At the same time, the BSP kept its key policy rates steady at 3.5 percent for overnight borrowing and 5.5 percent for overnight lending.
Although regulators reduced the SDA interest rate by 50 basis points—down to 2.5 percent from the previous 3 percent—they still believe that the rate of rise in consumer prices will remain modest over the short term.
The SDA rate was last reduced on Jan. 24. Prior to that, the rates hovered above 3.5 percent with varying margins depending on maturity.
The lower SDA rate is seen to make the deposit facility less attractive and, in turn, help stem the inflow of foreign portfolio investments. This will temper the peso’s appreciation.
BSP Governor Amando Tetangco Jr. said the cut in the SDA rate was meant to align existing policies of the BSP with international best practices. In many advanced economies, central banks’ interest rates on deposit accounts are lower than overnight borrowing rates.
“The reduction in the SDA rate is consistent with the BSP’s continuing efforts to fine-tune … its monetary policy tools,” Tetangco said.

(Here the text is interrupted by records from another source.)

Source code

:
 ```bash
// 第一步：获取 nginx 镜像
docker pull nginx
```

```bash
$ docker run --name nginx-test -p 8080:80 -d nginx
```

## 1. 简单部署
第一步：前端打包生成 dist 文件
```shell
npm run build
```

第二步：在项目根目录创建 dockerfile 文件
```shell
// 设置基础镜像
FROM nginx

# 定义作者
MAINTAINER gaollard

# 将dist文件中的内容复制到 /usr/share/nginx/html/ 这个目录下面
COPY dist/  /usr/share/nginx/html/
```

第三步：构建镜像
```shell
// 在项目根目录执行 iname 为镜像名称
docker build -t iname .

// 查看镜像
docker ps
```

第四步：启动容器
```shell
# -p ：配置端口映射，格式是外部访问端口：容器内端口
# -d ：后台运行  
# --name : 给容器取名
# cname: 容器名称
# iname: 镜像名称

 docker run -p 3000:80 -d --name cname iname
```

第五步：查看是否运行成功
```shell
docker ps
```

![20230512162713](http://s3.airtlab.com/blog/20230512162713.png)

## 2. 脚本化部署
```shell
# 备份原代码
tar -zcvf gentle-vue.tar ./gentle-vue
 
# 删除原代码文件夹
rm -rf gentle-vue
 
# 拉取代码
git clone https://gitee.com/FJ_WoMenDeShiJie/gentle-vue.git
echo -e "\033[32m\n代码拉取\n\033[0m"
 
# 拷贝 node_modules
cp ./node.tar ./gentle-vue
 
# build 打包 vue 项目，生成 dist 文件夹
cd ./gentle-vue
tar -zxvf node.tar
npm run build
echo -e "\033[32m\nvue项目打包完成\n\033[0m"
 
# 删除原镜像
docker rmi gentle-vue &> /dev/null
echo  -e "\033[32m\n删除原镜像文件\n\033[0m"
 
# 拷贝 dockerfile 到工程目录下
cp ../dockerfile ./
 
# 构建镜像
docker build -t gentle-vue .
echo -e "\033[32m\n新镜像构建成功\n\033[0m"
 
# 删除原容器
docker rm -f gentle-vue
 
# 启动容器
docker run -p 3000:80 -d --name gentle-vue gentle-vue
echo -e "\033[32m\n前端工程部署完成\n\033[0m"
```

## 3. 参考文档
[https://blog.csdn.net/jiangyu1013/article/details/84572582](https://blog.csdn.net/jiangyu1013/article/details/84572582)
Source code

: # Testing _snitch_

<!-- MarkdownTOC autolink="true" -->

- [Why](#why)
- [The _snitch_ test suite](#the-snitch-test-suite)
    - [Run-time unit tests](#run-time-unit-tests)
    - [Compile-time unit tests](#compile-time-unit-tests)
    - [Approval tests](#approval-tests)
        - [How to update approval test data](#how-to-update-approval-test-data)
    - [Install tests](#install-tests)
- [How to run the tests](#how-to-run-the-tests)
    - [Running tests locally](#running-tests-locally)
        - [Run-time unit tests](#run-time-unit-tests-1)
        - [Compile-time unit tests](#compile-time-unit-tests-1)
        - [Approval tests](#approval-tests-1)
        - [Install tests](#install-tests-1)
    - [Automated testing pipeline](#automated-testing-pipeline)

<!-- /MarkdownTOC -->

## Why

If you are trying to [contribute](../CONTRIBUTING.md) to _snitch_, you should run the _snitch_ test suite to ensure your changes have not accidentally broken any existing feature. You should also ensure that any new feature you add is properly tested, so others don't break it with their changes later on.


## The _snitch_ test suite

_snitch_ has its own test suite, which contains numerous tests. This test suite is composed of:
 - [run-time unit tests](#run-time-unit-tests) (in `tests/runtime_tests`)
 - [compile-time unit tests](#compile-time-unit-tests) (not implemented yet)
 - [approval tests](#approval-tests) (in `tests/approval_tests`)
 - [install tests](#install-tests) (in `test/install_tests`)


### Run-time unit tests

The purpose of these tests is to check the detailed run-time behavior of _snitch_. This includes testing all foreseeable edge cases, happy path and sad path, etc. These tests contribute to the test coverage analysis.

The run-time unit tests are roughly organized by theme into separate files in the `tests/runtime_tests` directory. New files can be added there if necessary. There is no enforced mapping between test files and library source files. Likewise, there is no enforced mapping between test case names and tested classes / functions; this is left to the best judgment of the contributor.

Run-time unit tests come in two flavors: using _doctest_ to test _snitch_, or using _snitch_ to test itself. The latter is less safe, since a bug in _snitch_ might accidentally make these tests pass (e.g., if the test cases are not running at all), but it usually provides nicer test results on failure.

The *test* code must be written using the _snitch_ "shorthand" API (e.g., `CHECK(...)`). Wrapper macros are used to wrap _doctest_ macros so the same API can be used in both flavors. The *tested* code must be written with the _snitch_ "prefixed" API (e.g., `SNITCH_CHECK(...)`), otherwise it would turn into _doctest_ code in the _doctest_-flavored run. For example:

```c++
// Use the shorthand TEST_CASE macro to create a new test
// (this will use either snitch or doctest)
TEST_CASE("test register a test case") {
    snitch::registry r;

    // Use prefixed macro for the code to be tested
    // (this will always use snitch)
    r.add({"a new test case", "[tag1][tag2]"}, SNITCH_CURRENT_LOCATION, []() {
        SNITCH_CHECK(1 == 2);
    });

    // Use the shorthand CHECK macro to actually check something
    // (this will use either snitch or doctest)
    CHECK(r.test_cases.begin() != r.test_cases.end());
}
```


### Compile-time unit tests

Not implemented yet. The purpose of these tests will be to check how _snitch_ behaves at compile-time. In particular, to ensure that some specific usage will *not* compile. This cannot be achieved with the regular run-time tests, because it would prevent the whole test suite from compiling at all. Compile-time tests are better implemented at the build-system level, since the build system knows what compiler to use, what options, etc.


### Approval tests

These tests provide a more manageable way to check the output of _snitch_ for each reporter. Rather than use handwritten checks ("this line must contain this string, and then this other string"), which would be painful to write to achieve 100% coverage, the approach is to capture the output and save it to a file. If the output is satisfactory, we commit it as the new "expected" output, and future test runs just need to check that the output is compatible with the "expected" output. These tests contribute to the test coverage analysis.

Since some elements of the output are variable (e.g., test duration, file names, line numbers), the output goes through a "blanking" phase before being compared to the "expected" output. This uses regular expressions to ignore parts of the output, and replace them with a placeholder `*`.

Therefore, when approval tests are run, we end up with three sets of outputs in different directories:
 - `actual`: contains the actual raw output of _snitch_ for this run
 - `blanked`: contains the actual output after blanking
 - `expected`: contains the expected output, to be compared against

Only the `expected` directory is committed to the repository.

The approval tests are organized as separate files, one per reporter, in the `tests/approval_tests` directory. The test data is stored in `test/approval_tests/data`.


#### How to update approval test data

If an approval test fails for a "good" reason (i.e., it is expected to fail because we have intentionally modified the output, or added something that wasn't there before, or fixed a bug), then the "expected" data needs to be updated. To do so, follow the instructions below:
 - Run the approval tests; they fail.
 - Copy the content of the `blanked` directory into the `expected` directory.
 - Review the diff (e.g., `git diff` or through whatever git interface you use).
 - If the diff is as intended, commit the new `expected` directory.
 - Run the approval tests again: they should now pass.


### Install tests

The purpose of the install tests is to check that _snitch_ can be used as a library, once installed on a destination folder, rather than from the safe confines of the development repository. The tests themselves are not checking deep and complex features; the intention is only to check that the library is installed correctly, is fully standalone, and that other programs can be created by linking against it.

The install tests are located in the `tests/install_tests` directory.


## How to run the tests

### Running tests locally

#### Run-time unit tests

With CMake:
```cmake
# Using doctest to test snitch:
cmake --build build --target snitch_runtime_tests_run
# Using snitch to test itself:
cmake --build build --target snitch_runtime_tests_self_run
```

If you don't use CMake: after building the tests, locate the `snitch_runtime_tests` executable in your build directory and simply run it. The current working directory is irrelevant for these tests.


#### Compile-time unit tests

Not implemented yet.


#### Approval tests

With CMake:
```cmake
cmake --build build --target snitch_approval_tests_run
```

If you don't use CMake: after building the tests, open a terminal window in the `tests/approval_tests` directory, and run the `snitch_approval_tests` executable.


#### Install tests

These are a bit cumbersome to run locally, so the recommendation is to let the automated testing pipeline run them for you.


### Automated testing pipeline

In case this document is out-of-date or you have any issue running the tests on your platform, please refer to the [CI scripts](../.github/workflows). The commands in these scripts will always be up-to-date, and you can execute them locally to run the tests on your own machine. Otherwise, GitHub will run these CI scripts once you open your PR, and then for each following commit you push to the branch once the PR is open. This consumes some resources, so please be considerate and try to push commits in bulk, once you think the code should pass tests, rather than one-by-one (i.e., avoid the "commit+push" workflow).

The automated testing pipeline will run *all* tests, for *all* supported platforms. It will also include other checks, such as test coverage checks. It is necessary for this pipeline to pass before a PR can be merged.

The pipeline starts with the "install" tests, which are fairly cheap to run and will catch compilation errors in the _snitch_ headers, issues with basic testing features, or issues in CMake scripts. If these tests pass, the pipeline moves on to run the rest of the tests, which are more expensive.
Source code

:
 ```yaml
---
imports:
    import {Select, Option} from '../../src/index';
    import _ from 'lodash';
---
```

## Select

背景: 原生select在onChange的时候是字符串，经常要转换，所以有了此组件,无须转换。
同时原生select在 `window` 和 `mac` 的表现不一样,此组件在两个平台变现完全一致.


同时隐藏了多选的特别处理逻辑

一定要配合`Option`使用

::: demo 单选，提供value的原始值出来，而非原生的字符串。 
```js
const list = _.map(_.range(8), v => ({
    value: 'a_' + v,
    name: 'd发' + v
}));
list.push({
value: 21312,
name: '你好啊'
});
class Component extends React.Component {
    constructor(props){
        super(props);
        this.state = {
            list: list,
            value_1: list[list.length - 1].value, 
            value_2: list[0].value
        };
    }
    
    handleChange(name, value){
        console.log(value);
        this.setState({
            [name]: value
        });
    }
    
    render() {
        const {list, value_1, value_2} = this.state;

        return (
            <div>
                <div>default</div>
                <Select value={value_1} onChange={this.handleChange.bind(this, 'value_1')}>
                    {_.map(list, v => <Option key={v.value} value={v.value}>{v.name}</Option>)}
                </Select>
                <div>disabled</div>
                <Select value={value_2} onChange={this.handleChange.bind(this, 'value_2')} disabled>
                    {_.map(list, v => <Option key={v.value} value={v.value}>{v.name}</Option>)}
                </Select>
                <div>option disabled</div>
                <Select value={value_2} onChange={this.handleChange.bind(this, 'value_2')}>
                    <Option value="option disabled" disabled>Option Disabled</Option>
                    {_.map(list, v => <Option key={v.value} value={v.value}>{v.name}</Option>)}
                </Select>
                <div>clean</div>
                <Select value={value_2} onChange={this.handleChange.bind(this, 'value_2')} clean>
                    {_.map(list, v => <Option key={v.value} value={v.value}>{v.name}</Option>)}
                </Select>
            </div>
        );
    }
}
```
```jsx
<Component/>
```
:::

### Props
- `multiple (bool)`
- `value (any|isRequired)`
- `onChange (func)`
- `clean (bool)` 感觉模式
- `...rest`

The lower SDA yield is expected to encourage banks to withdraw some of their funds parked in the BSP, thereby increasing money circulating in the economy. But Tetangco said the additional money in the country’s financial system would not heighten inflation risks.
“The benign inflation outlook and improving growth prospects provide room for the reduction in the SDA rate,” he said.